#### [ABOUT THIS TASK]
Please filter the entries for the word "July" and copy every line that has it.

#### [AVAILABLE DATA]
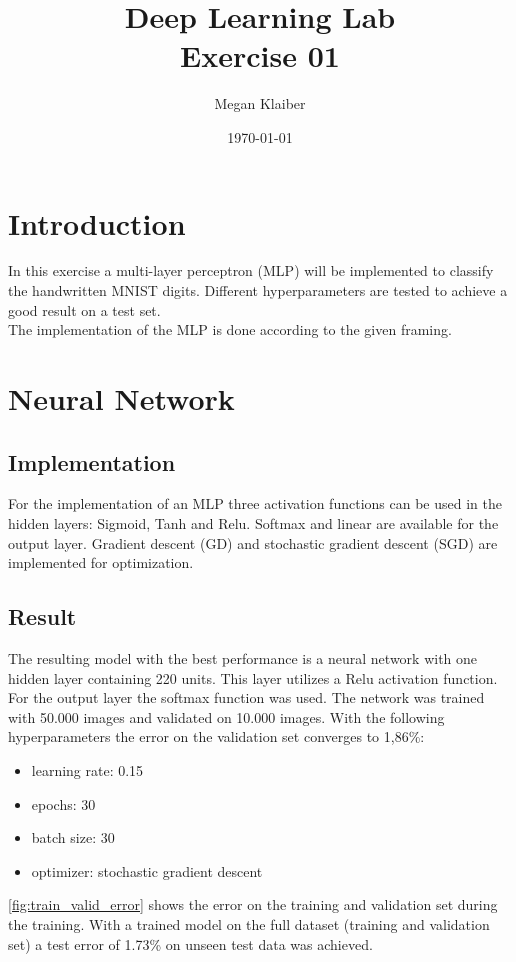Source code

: \documentclass[a4paper,12pt]{article}
\begin{document}
\title{Deep Learning Lab \\ Exercise 01 }
\author{Megan Klaiber}
\date{\today}
\maketitle
\section{Introduction}
In this exercise a multi-layer perceptron (MLP) will be implemented to classify the handwritten MNIST digits. Different hyperparameters are tested to achieve a good result on a test set.\\
The implementation of the MLP is done according to the given framing.


\section{Neural Network}
\subsection{Implementation}
For the implementation of an MLP three activation functions can be used in the hidden layers: Sigmoid, Tanh and Relu. Softmax and linear are available for the output layer. Gradient descent (GD) and stochastic gradient descent (SGD) are implemented for optimization.

\subsection{Result}\label{result}
The resulting model with the best performance is a neural network with one hidden layer containing 220 units. This layer utilizes a Relu activation function. For the output layer the softmax function was used. The network was trained with 50.000 images and validated on 10.000 images. With the following hyperparameters the error on the validation set converges to 1,86\%:

\begin{itemize}
	\item learning rate: 0.15
	\item epochs: 30
	\item batch size: 30
	\item optimizer: stochastic gradient descent
\end{itemize}

\autoref{fig:train_valid_error} shows the error on the training and validation set during the training. With a trained model on the full dataset (training and validation set) a test error of 1.73\% on unseen test data was achieved.
\end{document}
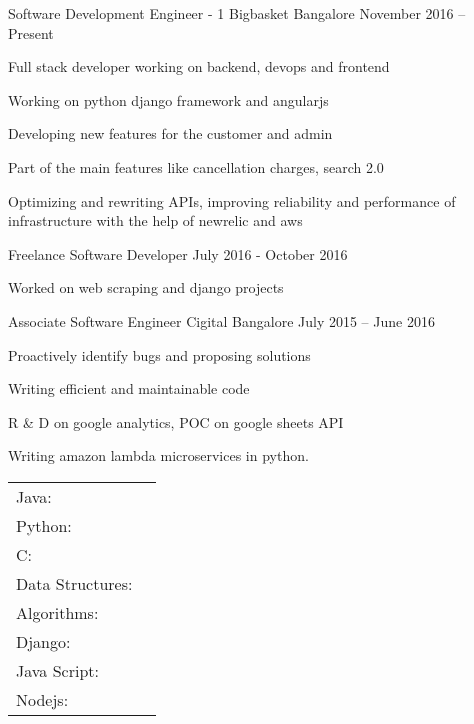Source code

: \documentclass[]{awesome-cv}
\begin{document}
\vspace{-3mm}
\begin{cventries}
	\cventry
	{Software Development Engineer - 1}
	{Bigbasket}
	{Bangalore}
	{November 2016 – Present}
	{\begin{cvitems}
		\item {Full stack developer working on backend, devops and frontend}
		\item {Working on python django framework and angularjs}
		\item {Developing new features for the customer and admin}
		\item {Part of the main features like cancellation charges, search 2.0}
		\item {Optimizing and rewriting APIs, improving reliability and performance of infrastructure with the help of newrelic and aws}
		\end{cvitems}}
	\cventry
	{Freelance Software Developer}
	{}
	{}
	{July 2016 - October 2016}
	{\begin{cvitems}
		\item {Worked on web scraping and django projects}
	\end{cvitems}}
	\cventry
	{Associate Software Engineer}
	{Cigital}
	{Bangalore}
	{July 2015 – June 2016}
	{\begin{cvitems}
		\item {Proactively identify bugs and proposing solutions}
		\item {Writing efficient and maintainable code}
		\item {R \& D on google analytics, POC on google sheets API}
		\item {Writing amazon lambda microservices in python.}
		\end{cvitems}}
\end{cventries}
\vspace{-5mm}
\begin{cventries}
	\cventry
	{}
	{\def\arraystretch{1.15}{\begin{tabular}{ l l }
		Java:  & {\skill{ My favourite programming language}} \\
		Python:  & {\skill{ From where I started learning programming}} \\
		C:  & {\skill{ My first statically typed programming language}} \\
		Data Structures:  & {\skill{ My first love}} \\
		Algorithms:  & {\skill{ With whom I spent most of my time}} \\
		Django:  & {\skill{ My first back-end framework}} \\
		Java Script:  & {\skill{ My first front-end scripting language}} \\
		Nodejs: & {\skill{ Currently learning and exploring in depth}} \\
		\end{tabular}}}
	{}
	{}
	{}
\end{cventries}
\end{document}
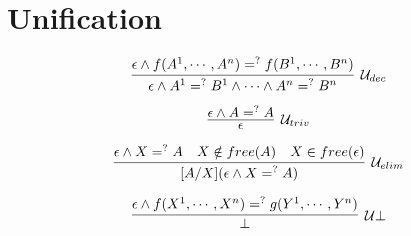 \section{Unification}

\begin{multicols}{2}
    \noindent
    \begin{minipage}{\linewidth}
        \[
            \infer[\mathcal{U}_{dec}]
            {\epsilon \land A^1 =^? B^1 \land \cdots \land A^n =^? B^n}
            {\epsilon \land f(A^1,\cdots,A^n) =^? f(B^1,\cdots,B^n)}
        \]
    \end{minipage}

    \noindent
    \begin{minipage}{\linewidth}
        \vspace{0.1cm}
        \[
            \infer[\mathcal{U}_{triv}]
            {\epsilon}
            {\epsilon \land A =^? A}
        \]
    \end{minipage}
\end{multicols}

\begin{multicols}{2}
    \noindent
    \begin{minipage}{\linewidth}
        \[
            \infer[\mathcal{U}_{elim}]
            {[A/X](\epsilon \land X =^? A)}
            {\epsilon \land X =^? A \quad X \notin free(A) \quad X \in free(\epsilon)}
        \]
    \end{minipage}

    \noindent
    \begin{minipage}{\linewidth}
        \[
            \infer[\mathcal{U} \bot]
            {\bot}
            {\epsilon \land f(X^1,\cdots,X^n) =^? g(Y^1,\cdots,Y^n)}
        \]
    \end{minipage}
\end{multicols}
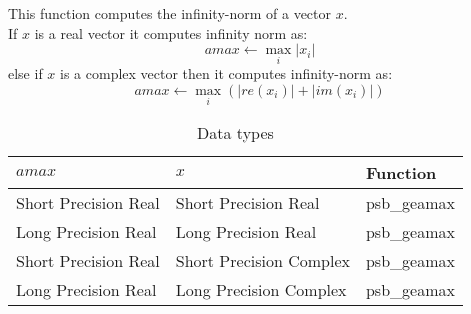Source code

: This function computes 
 the infinity-norm of a vector $x$.\\
If $x$ is a real  vector
it computes infinity norm as:
\[ amax \leftarrow \max_i |x_i|\]
else if $x$ is a complex vector then it computes infinity-norm  as:
\[ amax \leftarrow \max_i {(|re(x_i)| + |im(x_i)|)}\]


\begin{table}[h]
\begin{center}
\begin{tabular}{lll}
\hline
$amax$ & $x$ & {\bf Function}\\
\hline
Short Precision Real& Short Precision Real & psb\_geamax \\
Long Precision Real&Long Precision Real & psb\_geamax \\
Short Precision Real&Short Precision Complex & psb\_geamax \\
Long Precision Real&Long Precision Complex & psb\_geamax \\
\hline
\end{tabular}
\end{center}
\caption{Data types\label{tab:f90amax}}
\end{table}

#### [RESULT OF THE EXERCISE]
	{July 2016 - October 2016}
	{July 2015 – June 2016}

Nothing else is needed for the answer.